Dari situ, nampak sekali langkah-langkah pembaruan yang bersifat ”reformasi” yang dilakukan KH. Ahmad Dahlan, dengan merintis lembaga pendidikan ”modern” yang memadukan pelajaran agama dan umum. gagasan pendidikan yang dipelopori Kyai Dahlan, merupakan pembaruan karena mampu mengintegrasikan aspek iman dan kemajuan, sehingga dihasilkan sosok generasi muslim terpelajar yang mampu hidup di zaman modern tanpa terpecah kepribadiannya
Untuk itu, tidak aneh kalau kita saksikan di seluruh daerah-daerah yang ada di Tanah air terdapat sekolah-sekolah Islam Muhammadiyah, dari tingkat Taman Kanak-kanak hingga perguruan tinggi, karena sejatinya organisasi ini didirikan hanya untuk menjaga maratabat bangsa Indonesia dengan mencerdaskan masyarakat Indonesia melalui jalur pendidikan.

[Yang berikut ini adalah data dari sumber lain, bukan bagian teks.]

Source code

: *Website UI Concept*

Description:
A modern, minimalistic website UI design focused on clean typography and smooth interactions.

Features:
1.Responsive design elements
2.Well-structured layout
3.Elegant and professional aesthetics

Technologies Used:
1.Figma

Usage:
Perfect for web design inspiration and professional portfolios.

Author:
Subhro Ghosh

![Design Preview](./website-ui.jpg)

Langkah pembaharuan Islam yang orsinil lainnya dari sosok ulama kharismatik ini dapat kita lihat dalam pemahaman dan pengamalan beliau dalam surat Al-Maun. Gagasan dan pelajaran tentang Surat Al-Maun dari KH. Ahmad Dahlan merupakan contoh yang paling monumental yang berorientasi pada amal sosial dan kesejahteraan. Langkah monumental ini dalam wacana Islam kontemporer disebut dengan ”teologi transformatif”, karena menurut beliau Islam tidak sekadar menjadi seperangkat ajaran ritual-ibadah dan hubungan dengan Allah (hablum min Allah) an-sich, tetapi justru peduli dan terlibat dalam memecahkan masalah-masalah konkret yang dihadapi manusia. Inilah ”teologi amal” yang tipikal dan khas dari guru besar kita Kyai Ahmad Dahlan, sebagai bentuk dari gagasan dan sumbangsih pembaruan lainnya di negeri ini.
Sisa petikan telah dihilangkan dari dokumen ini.